Updates (full and partial)

Full updates to a database record generally follow these steps:

  1. Get the query param ID from the request URL to identify the record.
  2. Fetch the record from the database with the ID.
  3. Unmarshal the JSON request body into memory (a Go input struct).
  4. Copy the data fromt the Go input struct into a DB record struct, either with assignment (record.x = input.x) or type validation (if x == nil {...}).
  5. Validate the new DB record.
  6. Call the Update() method to update the record in the DB.
  7. Write the JSON response to the client.

Partial updates

Partial updates use the PATCH HTTP method to update just a portion of the database record. Partial updates require that you distinguish between a client request that sends a zero value or no value for a field. JSON is usually unmarshalled into fields of type string. The Go string type zero value is an empty string (""), which makes this difficult to determine the client’s intent.

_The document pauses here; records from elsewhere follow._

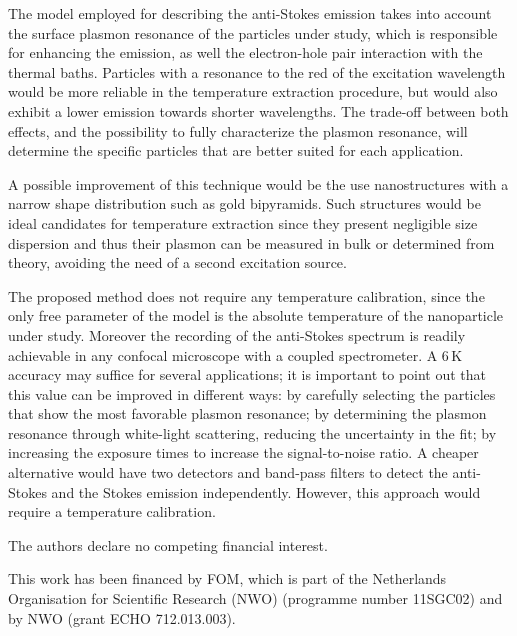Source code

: \documentclass[journal=nalefd,manuscript=letter]{achemso}
\newcommand{\HI}[1]{{#1}} %
\newcommand{\K}{\ensuremath{\,\textrm{K}}}
\begin{document}
\HI{The model employed for describing the anti-Stokes emission takes into account
the surface plasmon resonance of the particles under study, which is responsible 
for enhancing the emission, as well the electron-hole pair
interaction with the thermal baths.}
Particles with a resonance to the red of the excitation wavelength would be more
reliable in the temperature extraction procedure, but would also exhibit a lower
emission towards shorter wavelengths. The trade-off between both effects, and
the possibility to fully characterize the plasmon resonance, will determine the
specific particles that are better suited for each application.

A possible improvement of this technique would be the use nanostructures with a
narrow shape distribution such as gold bipyramids\cite{Pelton2009}. Such
structures would be ideal candidates for temperature extraction since they
present negligible size dispersion and thus their plasmon can be measured in
bulk or determined from theory, avoiding the need of a second excitation source.


The proposed method does not require any temperature calibration, since the only free
parameter of the model is the absolute temperature of the nanoparticle under
study. Moreover the recording of the anti-Stokes spectrum is readily achievable
in any confocal microscope with a coupled spectrometer. A $6\K$ accuracy may
suffice for several applications; it is important to point out that this value
can be improved in different ways: by carefully selecting the particles that
show the most favorable plasmon resonance; by determining the plasmon resonance
through white-light scattering, reducing the uncertainty in the fit; by
increasing the exposure times to increase the signal-to-noise ratio. 
\HI{A cheaper alternative would have two detectors and band-pass 
filters to detect the anti-Stokes and the Stokes emission independently. However,
this approach would require a temperature calibration.}

The authors declare no competing financial interest.

\begin{acknowledgement}
This work has been financed by FOM, which is part of the Netherlands Organisation for Scientific Research (NWO)
(programme number 11SGC02) and by NWO (grant ECHO 712.013.003). 
\end{acknowledgement}
\end{document}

You can change the string fields to pointers, which makes the zero value nil. When you copy the data from the Go input struct to the database record struct (step 4, above), you can check whether the input is nil (not provided) or blank (""):

// 1. get param
// 2. fetch record with param
// 3. create input struct and marshal req into it
// 4. ...
if input.Field != nil {
	dbStruct.Field = input.Field
}
// ... for additional fields
// 5. validation
// 6. Update()
// 7. JSON resp to client

Concurrent updates

A Go server handles each request in its own goroutine. This means that there are situations where two clients request to update the same record at the same time. This is a race condition known as a data race.

Manage data races with optimistic or pessimistic locking. Optimistic locking means that the Update() method verifies the database record version number before the update:

UPDATE dbrecord
SET row1 = $1, row2 = $2, ..., version = version + 1
WHERE id = $N AND version = $N+1
RETURNING version

If this query returns no rows, then the record was deleted or edited before the change was committed to the database, and no update is created.